The molecular profile of liquid biopsies is emerging as an alternative to tissue biopsies in the clinical management of malignant diseases. In colorectal cancer, significant liquid biopsy-based biomarkers have demonstrated an ability to discriminate between asymptomatic cancer patients and healthy controls. Furthermore, this non-invasive approach appears to provide relevant information regarding the stratification of tumors with different prognoses and the monitoring of treatment responses.
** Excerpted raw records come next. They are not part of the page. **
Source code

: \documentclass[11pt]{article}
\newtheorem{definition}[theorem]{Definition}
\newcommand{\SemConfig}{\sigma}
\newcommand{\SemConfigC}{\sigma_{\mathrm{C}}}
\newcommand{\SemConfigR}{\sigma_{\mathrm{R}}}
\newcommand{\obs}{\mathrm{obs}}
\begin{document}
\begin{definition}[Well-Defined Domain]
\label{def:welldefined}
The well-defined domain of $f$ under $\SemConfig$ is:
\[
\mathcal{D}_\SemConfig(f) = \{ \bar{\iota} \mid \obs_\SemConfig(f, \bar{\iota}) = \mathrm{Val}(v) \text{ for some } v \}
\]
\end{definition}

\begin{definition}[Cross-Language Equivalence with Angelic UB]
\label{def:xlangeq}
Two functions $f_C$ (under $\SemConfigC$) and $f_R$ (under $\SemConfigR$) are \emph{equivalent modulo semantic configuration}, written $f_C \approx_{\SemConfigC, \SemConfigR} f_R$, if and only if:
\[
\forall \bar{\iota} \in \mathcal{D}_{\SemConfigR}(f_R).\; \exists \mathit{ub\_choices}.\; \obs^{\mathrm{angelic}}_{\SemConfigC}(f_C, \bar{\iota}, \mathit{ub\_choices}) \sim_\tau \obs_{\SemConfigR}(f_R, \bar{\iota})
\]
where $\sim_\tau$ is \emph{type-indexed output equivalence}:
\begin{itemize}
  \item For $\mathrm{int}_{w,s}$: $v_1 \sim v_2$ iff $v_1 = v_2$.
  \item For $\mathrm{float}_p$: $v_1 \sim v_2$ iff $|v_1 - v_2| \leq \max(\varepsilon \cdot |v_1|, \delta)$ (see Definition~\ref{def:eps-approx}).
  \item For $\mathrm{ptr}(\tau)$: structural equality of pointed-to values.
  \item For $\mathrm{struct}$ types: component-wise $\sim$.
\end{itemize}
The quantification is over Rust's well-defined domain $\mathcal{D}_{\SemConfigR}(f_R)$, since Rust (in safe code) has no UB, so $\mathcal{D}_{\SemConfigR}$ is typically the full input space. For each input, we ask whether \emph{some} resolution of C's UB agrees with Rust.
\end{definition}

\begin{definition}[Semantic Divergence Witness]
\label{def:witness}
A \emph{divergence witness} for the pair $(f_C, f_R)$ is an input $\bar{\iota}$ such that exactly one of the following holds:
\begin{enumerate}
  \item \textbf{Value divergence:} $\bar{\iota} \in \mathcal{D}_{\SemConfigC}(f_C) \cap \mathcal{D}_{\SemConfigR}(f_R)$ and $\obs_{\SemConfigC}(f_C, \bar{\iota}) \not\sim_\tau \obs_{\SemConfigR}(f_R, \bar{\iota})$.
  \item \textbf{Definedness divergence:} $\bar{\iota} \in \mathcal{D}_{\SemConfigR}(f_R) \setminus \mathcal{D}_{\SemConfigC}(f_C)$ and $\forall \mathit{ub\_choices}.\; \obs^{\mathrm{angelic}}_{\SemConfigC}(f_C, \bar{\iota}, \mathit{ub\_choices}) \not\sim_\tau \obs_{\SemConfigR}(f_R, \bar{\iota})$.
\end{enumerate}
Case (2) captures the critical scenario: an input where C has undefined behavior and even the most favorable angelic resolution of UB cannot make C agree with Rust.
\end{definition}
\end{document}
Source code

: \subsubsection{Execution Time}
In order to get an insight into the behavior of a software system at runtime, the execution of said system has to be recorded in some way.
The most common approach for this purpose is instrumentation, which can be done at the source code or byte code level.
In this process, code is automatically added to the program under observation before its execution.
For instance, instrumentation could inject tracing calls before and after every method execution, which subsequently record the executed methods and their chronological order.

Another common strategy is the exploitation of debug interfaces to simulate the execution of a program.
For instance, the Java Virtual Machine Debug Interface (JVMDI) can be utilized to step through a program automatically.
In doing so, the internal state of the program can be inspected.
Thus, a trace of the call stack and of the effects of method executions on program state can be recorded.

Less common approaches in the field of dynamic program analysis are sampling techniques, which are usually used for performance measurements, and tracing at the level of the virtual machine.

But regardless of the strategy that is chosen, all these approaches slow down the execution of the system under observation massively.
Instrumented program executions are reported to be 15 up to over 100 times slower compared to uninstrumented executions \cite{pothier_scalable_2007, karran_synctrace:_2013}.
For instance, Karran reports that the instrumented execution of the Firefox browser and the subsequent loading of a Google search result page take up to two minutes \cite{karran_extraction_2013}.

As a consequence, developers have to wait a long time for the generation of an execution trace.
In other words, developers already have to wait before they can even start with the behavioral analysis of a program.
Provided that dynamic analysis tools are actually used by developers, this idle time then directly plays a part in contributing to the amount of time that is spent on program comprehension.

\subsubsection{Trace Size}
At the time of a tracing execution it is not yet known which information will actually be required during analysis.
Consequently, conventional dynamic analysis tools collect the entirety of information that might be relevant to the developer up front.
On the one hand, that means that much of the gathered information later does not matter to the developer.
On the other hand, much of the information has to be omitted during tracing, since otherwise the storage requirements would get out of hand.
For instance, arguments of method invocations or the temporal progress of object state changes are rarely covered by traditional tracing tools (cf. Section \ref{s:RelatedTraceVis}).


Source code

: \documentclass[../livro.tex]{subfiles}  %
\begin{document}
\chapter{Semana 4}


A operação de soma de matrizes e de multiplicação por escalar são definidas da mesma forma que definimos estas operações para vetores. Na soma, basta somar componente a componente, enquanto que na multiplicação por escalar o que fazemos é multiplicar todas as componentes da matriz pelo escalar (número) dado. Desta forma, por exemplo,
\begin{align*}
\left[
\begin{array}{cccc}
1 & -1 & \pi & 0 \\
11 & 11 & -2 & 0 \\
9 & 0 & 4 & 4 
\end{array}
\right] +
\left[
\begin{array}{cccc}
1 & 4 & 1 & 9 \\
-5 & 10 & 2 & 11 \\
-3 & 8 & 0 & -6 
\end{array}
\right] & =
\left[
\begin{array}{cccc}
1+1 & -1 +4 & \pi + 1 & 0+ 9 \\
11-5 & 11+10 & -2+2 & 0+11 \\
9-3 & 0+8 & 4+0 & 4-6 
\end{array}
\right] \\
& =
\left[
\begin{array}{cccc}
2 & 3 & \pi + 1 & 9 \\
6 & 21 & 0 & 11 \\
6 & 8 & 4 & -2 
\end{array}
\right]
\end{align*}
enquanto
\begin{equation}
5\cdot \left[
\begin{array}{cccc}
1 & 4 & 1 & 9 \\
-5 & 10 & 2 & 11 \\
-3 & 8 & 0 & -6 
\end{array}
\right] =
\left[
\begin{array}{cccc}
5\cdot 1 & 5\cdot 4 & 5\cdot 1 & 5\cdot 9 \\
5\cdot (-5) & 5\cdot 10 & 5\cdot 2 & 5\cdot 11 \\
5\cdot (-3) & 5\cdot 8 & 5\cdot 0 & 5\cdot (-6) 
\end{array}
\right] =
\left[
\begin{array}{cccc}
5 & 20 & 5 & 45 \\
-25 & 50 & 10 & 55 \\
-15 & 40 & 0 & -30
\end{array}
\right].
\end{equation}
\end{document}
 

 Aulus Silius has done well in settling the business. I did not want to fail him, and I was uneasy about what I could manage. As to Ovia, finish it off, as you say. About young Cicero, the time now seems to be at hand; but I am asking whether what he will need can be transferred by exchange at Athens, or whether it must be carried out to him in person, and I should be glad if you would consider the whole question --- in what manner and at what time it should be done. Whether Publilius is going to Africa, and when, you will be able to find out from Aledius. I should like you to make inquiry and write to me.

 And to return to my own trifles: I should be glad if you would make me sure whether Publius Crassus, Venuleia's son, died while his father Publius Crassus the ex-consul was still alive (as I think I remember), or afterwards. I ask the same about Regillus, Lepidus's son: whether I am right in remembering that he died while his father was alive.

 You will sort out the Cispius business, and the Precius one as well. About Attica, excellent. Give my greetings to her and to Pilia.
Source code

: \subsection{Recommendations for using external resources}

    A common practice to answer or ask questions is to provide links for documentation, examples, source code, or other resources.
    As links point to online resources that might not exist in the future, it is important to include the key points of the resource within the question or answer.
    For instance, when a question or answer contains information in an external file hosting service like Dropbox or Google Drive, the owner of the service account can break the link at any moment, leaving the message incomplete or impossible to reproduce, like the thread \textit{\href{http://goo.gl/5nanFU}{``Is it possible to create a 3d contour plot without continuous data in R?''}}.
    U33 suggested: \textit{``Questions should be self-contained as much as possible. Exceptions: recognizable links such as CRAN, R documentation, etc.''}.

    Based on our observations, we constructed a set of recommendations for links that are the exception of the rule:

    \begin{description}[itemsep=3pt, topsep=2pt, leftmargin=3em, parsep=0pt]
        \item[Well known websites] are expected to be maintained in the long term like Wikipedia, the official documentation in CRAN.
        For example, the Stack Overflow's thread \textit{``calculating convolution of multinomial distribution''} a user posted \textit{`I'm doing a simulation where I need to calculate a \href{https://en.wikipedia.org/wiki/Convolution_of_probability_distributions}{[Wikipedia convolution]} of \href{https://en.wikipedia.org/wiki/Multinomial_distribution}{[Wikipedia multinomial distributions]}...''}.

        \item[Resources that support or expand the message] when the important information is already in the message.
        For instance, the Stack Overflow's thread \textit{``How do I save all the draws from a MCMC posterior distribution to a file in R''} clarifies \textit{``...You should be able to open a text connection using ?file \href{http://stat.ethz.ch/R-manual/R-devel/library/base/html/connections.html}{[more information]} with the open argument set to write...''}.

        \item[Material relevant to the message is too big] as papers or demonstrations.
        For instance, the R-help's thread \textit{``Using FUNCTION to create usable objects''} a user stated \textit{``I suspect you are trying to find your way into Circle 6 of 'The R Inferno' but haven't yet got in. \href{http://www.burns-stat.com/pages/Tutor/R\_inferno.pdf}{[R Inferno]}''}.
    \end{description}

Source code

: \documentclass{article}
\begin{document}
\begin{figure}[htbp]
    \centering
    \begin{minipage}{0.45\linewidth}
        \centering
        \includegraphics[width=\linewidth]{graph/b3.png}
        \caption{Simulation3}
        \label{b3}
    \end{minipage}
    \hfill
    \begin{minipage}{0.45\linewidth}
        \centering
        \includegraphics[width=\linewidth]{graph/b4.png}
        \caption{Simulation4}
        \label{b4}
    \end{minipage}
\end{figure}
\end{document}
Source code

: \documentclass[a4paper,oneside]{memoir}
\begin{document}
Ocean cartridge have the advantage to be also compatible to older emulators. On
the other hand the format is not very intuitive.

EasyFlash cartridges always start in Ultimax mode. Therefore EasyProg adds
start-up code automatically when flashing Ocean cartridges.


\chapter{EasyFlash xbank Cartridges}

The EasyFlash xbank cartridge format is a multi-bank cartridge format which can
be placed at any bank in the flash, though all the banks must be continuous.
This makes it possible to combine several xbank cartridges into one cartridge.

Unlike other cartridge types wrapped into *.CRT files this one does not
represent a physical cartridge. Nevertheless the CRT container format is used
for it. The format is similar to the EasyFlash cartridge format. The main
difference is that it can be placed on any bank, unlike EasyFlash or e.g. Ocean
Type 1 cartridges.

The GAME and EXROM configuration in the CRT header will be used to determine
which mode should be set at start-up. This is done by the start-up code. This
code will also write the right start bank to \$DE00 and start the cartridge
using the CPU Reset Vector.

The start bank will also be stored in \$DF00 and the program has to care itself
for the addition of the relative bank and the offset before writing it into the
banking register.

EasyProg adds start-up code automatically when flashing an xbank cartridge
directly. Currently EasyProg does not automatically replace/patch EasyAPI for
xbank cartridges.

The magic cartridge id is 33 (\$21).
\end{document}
Researchers from Karolinska Institutet discuss the tumor microenvironment components which are detected in blood samples of colorectal cancer patients and might represent potential biomarkers. Exosomes released by tumor and stromal cells play a major role in the modulation of cancer progression in the primary tumor microenvironment and in the formation of an inflammatory pre-metastatic niche. Stromal cells-derived exosomes are involved in driving mechanisms that promote tumor growth, migration, metastasis, and drug resistance, therefore representing substantial signaling mediators in the tumor-stroma interaction. Besides, recent findings of specifically packaged exosome cargo in Cancer-Associated Fibroblasts of colorectal cancer patients identify novel exosomal biomarkers with potential clinical applicability. Furthermore, additional different signals emitted from the tumor microenvironment and also detectable in the blood, such as soluble factors and non-tumoral circulating cells, arise as novel promising biomarkers for cancer diagnosis, prognosis, and treatment response prediction. The therapeutic potential of these factors is still limited, and studies are in their infancy. However, innovative strategies aiming at the inhibition of tumor progression by systemic exosome depletion, exosome-mediated circulating tumor cell capturing, and exosome-drug delivery systems are currently being studied and may provide considerable advantages in the near future.
Role of tumor exosomes in colorectal cancer
Tumor exosomes act at different levels on the microenvironment, enhancing tumor progression and driving an inflammatory pre-metastatic niche, although in some cases an antitumor mechanism is also induced (red text): (A) induction of normal fibroblasts into Cancer-Associated Fibroblasts (CAFs), increasing the expression of myofibroblast markers and remodeling the extracellular matrix, (B) reprogramming mesenchymal stem cells to favor tumor growth and malignant progression, (C) induction of apoptosis of activated CD8+ T cells, negative regulation of T-cells and phenotypic alteration of the T cells to Treg, (D) polarization of M1 to M2 macrophages inducing a tumor-supporting phenotype in macrophages, (E) enhanced migration and reactivity of natural killer cells, (F) promotion proliferation and permeability of endothelial cells, increasing vascular permeability and angiogenesis, (G) modulation of lymphangiogenesis and (H) induction of the pre-metastatic niche by CXCR4-stromal cell recruitment, generating an immunosuppressive microenvironment. Dotted line represents separation between primary tumor and distal metastasis.